[Assigned task]: You are asked to copy the entire listing exactly, apart from its pictures.

[Records for this exercise]:
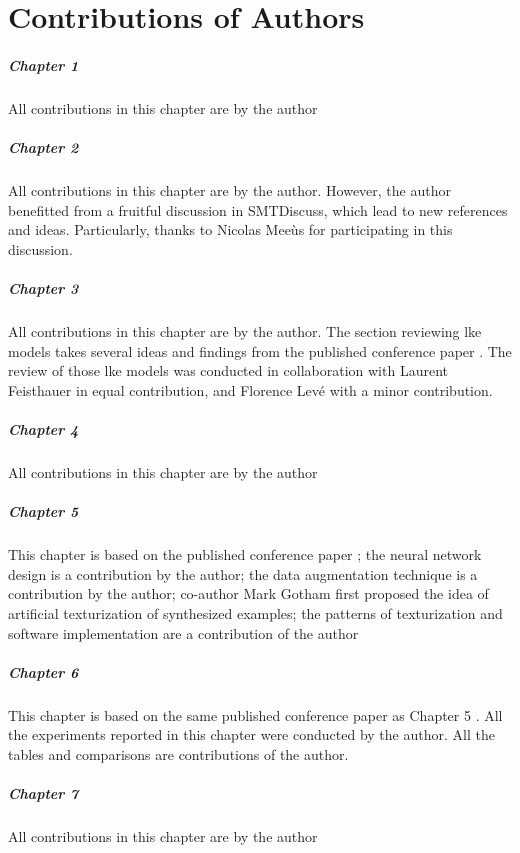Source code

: \chapter*{Contributions of Authors}
\label{chap:contributionsofauthors}

\paragraph{Chapter 1}
All contributions in this chapter are by the author

\paragraph{Chapter 2}
All contributions in this chapter are by the author.
However, the author benefitted from a fruitful discussion in
SMTDiscuss,
which lead to new references and ideas. Particularly, thanks
to Nicolas Mee\`us for participating in this discussion.

\paragraph{Chapter 3} 
All contributions in this chapter are by the author. The
section reviewing \gls{lke} models takes several ideas and
findings from the published conference paper
\textcite{napoleslopez2020local}. The review of those
\gls{lke} models was conducted in collaboration with Laurent
Feisthauer in equal contribution, and Florence Lev\'e with a
minor contribution.

\paragraph{Chapter 4} 
All contributions in this chapter are by the author

\paragraph{Chapter 5}
This chapter is based on the published conference paper
\textcite{napoleslopez2021augmentednet}; the neural network
design is a contribution by the author; the data
augmentation technique is a contribution by the author;
co-author Mark Gotham first proposed the idea of artificial
texturization of synthesized examples; the patterns of
texturization and software implementation are a contribution
of the author

\paragraph{Chapter 6}
This chapter is based on the same published conference paper
as Chapter 5 \parencite{napoleslopez2021augmentednet}. All
the experiments reported in this chapter were conducted by
the author. All the tables and comparisons are contributions
of the author.

\paragraph{Chapter 7}
All contributions in this chapter are by the author
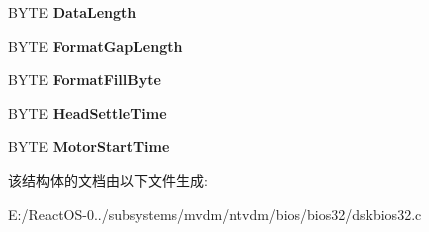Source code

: \begin{DoxyCompactItemize}
B\+Y\+TE {\bfseries Data\+Length}
\item 
\mbox{\label{struct___f_l_o_p_p_y___p_a_r_a_m___t_a_b_l_e_aa5ebdb66241789a12220e849934d3fb1}} 
B\+Y\+TE {\bfseries Format\+Gap\+Length}
\item 
\mbox{\label{struct___f_l_o_p_p_y___p_a_r_a_m___t_a_b_l_e_a1b57b7f832a3c9de7cc1a0aa851870af}} 
B\+Y\+TE {\bfseries Format\+Fill\+Byte}
\item 
\mbox{\label{struct___f_l_o_p_p_y___p_a_r_a_m___t_a_b_l_e_aa0c2df86c1e6385c0a0bf8e1a21cae12}} 
B\+Y\+TE {\bfseries Head\+Settle\+Time}
\item 
\mbox{\label{struct___f_l_o_p_p_y___p_a_r_a_m___t_a_b_l_e_aad4fb35b3a795ac1af59a6ea35c645f9}} 
B\+Y\+TE {\bfseries Motor\+Start\+Time}
\end{DoxyCompactItemize}


该结构体的文档由以下文件生成\+:\begin{DoxyCompactItemize}
\item 
E\+:/\+React\+O\+S-\/0../subsystems/mvdm/ntvdm/bios/bios32/dskbios32.\+c\end{DoxyCompactItemize}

[Solution to this task]:
Source code

: \chapter*{Contributions of Authors}
\label{chap:contributionsofauthors}

\paragraph{Chapter 1}
All contributions in this chapter are by the author

\paragraph{Chapter 2}
All contributions in this chapter are by the author.
However, the author benefitted from a fruitful discussion in
SMTDiscuss,
which lead to new references and ideas. Particularly, thanks
to Nicolas Mee\`us for participating in this discussion.

\paragraph{Chapter 3} 
All contributions in this chapter are by the author. The
section reviewing \gls{lke} models takes several ideas and
findings from the published conference paper
\textcite{napoleslopez2020local}. The review of those
\gls{lke} models was conducted in collaboration with Laurent
Feisthauer in equal contribution, and Florence Lev\'e with a
minor contribution.

\paragraph{Chapter 4} 
All contributions in this chapter are by the author

\paragraph{Chapter 5}
This chapter is based on the published conference paper
\textcite{napoleslopez2021augmentednet}; the neural network
design is a contribution by the author; the data
augmentation technique is a contribution by the author;
co-author Mark Gotham first proposed the idea of artificial
texturization of synthesized examples; the patterns of
texturization and software implementation are a contribution
of the author

\paragraph{Chapter 6}
This chapter is based on the same published conference paper
as Chapter 5 \parencite{napoleslopez2021augmentednet}. All
the experiments reported in this chapter were conducted by
the author. All the tables and comparisons are contributions
of the author.

\paragraph{Chapter 7}
All contributions in this chapter are by the author
Source code

: \begin{DoxyCompactItemize}
B\+Y\+TE {\bfseries Data\+Length}
\item 
\mbox{\label{struct___f_l_o_p_p_y___p_a_r_a_m___t_a_b_l_e_aa5ebdb66241789a12220e849934d3fb1}} 
B\+Y\+TE {\bfseries Format\+Gap\+Length}
\item 
\mbox{\label{struct___f_l_o_p_p_y___p_a_r_a_m___t_a_b_l_e_a1b57b7f832a3c9de7cc1a0aa851870af}} 
B\+Y\+TE {\bfseries Format\+Fill\+Byte}
\item 
\mbox{\label{struct___f_l_o_p_p_y___p_a_r_a_m___t_a_b_l_e_aa0c2df86c1e6385c0a0bf8e1a21cae12}} 
B\+Y\+TE {\bfseries Head\+Settle\+Time}
\item 
\mbox{\label{struct___f_l_o_p_p_y___p_a_r_a_m___t_a_b_l_e_aad4fb35b3a795ac1af59a6ea35c645f9}} 
B\+Y\+TE {\bfseries Motor\+Start\+Time}
\end{DoxyCompactItemize}


该结构体的文档由以下文件生成\+:\begin{DoxyCompactItemize}
\item 
E\+:/\+React\+O\+S-\/0../subsystems/mvdm/ntvdm/bios/bios32/dskbios32.\+c\end{DoxyCompactItemize}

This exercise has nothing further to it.